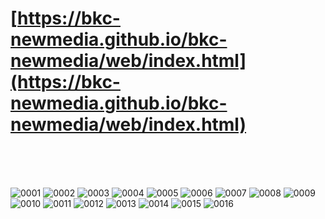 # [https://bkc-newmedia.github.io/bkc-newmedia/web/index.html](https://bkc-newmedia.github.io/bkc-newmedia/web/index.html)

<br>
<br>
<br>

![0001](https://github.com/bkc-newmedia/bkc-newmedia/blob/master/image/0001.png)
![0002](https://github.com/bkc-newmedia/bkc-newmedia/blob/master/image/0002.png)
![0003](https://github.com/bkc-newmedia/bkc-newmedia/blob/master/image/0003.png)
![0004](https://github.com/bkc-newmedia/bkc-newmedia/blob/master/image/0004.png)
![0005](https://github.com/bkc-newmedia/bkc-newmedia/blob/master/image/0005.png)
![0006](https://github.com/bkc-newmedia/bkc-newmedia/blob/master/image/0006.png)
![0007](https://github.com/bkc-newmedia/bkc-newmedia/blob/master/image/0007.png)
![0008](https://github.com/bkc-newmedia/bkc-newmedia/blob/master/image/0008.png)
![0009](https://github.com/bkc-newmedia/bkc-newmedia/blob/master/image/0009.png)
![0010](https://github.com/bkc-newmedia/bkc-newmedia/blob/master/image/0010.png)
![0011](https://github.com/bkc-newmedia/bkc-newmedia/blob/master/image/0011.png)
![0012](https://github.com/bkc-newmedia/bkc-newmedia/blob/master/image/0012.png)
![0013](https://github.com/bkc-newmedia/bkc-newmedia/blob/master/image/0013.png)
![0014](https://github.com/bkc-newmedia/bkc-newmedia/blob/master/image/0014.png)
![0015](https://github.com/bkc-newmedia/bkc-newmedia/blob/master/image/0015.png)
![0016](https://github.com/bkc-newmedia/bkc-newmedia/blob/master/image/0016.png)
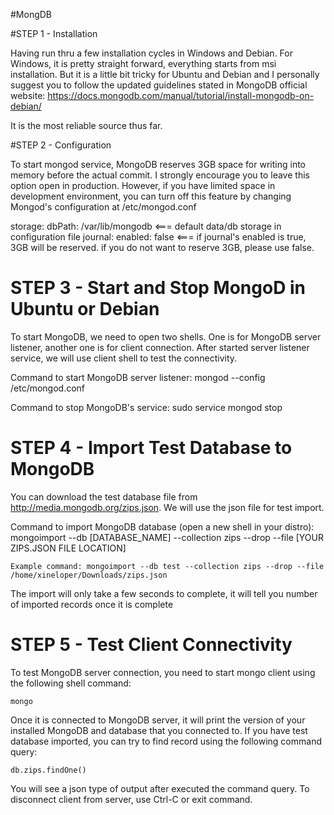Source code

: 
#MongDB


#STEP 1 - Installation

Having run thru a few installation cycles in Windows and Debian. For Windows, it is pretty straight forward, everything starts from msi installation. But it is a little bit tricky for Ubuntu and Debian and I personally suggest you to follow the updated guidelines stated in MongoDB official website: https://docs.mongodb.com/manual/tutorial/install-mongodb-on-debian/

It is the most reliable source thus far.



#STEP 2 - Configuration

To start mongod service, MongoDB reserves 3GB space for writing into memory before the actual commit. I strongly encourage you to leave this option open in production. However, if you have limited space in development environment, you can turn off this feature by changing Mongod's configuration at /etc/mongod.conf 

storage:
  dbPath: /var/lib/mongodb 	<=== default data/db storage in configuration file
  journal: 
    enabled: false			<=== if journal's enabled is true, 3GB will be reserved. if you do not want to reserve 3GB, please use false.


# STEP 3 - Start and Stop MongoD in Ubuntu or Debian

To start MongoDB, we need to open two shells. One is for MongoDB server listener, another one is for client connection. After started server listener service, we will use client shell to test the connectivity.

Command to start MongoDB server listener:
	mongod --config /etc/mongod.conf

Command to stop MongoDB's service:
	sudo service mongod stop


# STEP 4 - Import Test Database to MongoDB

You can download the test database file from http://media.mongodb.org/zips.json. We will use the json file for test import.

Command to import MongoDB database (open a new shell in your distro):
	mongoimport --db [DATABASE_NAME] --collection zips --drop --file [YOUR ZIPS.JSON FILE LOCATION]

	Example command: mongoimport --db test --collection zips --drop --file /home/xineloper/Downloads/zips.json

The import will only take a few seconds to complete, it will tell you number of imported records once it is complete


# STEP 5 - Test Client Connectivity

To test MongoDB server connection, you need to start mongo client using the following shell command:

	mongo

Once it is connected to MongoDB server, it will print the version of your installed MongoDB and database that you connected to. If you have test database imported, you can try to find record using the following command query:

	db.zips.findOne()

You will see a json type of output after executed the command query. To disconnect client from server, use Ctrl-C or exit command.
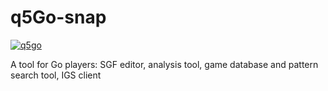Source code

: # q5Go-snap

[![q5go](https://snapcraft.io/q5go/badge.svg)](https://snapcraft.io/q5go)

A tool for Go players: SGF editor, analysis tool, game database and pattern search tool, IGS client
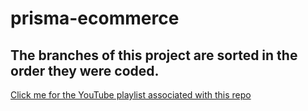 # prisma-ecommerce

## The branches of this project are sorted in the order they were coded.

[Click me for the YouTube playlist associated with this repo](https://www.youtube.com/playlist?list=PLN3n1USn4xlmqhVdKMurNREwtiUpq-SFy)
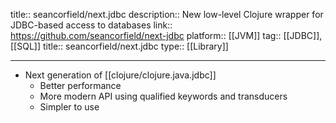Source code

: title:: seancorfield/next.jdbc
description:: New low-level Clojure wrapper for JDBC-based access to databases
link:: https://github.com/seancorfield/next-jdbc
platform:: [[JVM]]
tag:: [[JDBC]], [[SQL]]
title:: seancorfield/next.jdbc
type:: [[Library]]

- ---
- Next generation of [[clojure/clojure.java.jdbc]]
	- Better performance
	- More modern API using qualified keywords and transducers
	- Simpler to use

:::::

Could you give the listing again exactly, minus its pictures?

### ANSWER BOX:
 # [https://bkc-newmedia.github.io/bkc-newmedia/web/index.html](https://bkc-newmedia.github.io/bkc-newmedia/web/index.html)

<br>
<br>
<br>

![0001](https://github.com/bkc-newmedia/bkc-newmedia/blob/master/image/0001.png)
![0002](https://github.com/bkc-newmedia/bkc-newmedia/blob/master/image/0002.png)
![0003](https://github.com/bkc-newmedia/bkc-newmedia/blob/master/image/0003.png)
![0004](https://github.com/bkc-newmedia/bkc-newmedia/blob/master/image/0004.png)
![0005](https://github.com/bkc-newmedia/bkc-newmedia/blob/master/image/0005.png)
![0006](https://github.com/bkc-newmedia/bkc-newmedia/blob/master/image/0006.png)
![0007](https://github.com/bkc-newmedia/bkc-newmedia/blob/master/image/0007.png)
![0008](https://github.com/bkc-newmedia/bkc-newmedia/blob/master/image/0008.png)
![0009](https://github.com/bkc-newmedia/bkc-newmedia/blob/master/image/0009.png)
![0010](https://github.com/bkc-newmedia/bkc-newmedia/blob/master/image/0010.png)
![0011](https://github.com/bkc-newmedia/bkc-newmedia/blob/master/image/0011.png)
![0012](https://github.com/bkc-newmedia/bkc-newmedia/blob/master/image/0012.png)
![0013](https://github.com/bkc-newmedia/bkc-newmedia/blob/master/image/0013.png)
![0014](https://github.com/bkc-newmedia/bkc-newmedia/blob/master/image/0014.png)
![0015](https://github.com/bkc-newmedia/bkc-newmedia/blob/master/image/0015.png)
![0016](https://github.com/bkc-newmedia/bkc-newmedia/blob/master/image/0016.png)
Source code

: 
#MongDB


#STEP 1 - Installation

Having run thru a few installation cycles in Windows and Debian. For Windows, it is pretty straight forward, everything starts from msi installation. But it is a little bit tricky for Ubuntu and Debian and I personally suggest you to follow the updated guidelines stated in MongoDB official website: https://docs.mongodb.com/manual/tutorial/install-mongodb-on-debian/

It is the most reliable source thus far.



#STEP 2 - Configuration

To start mongod service, MongoDB reserves 3GB space for writing into memory before the actual commit. I strongly encourage you to leave this option open in production. However, if you have limited space in development environment, you can turn off this feature by changing Mongod's configuration at /etc/mongod.conf 

storage:
  dbPath: /var/lib/mongodb 	<=== default data/db storage in configuration file
  journal: 
    enabled: false			<=== if journal's enabled is true, 3GB will be reserved. if you do not want to reserve 3GB, please use false.


# STEP 3 - Start and Stop MongoD in Ubuntu or Debian

To start MongoDB, we need to open two shells. One is for MongoDB server listener, another one is for client connection. After started server listener service, we will use client shell to test the connectivity.

Command to start MongoDB server listener:
	mongod --config /etc/mongod.conf

Command to stop MongoDB's service:
	sudo service mongod stop


# STEP 4 - Import Test Database to MongoDB

You can download the test database file from http://media.mongodb.org/zips.json. We will use the json file for test import.

Command to import MongoDB database (open a new shell in your distro):
	mongoimport --db [DATABASE_NAME] --collection zips --drop --file [YOUR ZIPS.JSON FILE LOCATION]

	Example command: mongoimport --db test --collection zips --drop --file /home/xineloper/Downloads/zips.json

The import will only take a few seconds to complete, it will tell you number of imported records once it is complete


# STEP 5 - Test Client Connectivity

To test MongoDB server connection, you need to start mongo client using the following shell command:

	mongo

Once it is connected to MongoDB server, it will print the version of your installed MongoDB and database that you connected to. If you have test database imported, you can try to find record using the following command query:

	db.zips.findOne()

You will see a json type of output after executed the command query. To disconnect client from server, use Ctrl-C or exit command.
Source code

: # q5Go-snap

[![q5go](https://snapcraft.io/q5go/badge.svg)](https://snapcraft.io/q5go)

A tool for Go players: SGF editor, analysis tool, game database and pattern search tool, IGS client
 # prisma-ecommerce

## The branches of this project are sorted in the order they were coded.

[Click me for the YouTube playlist associated with this repo](https://www.youtube.com/playlist?list=PLN3n1USn4xlmqhVdKMurNREwtiUpq-SFy)
Source code

: title:: seancorfield/next.jdbc
description:: New low-level Clojure wrapper for JDBC-based access to databases
link:: https://github.com/seancorfield/next-jdbc
platform:: [[JVM]]
tag:: [[JDBC]], [[SQL]]
title:: seancorfield/next.jdbc
type:: [[Library]]

- ---
- Next generation of [[clojure/clojure.java.jdbc]]
	- Better performance
	- More modern API using qualified keywords and transducers
	- Simpler to use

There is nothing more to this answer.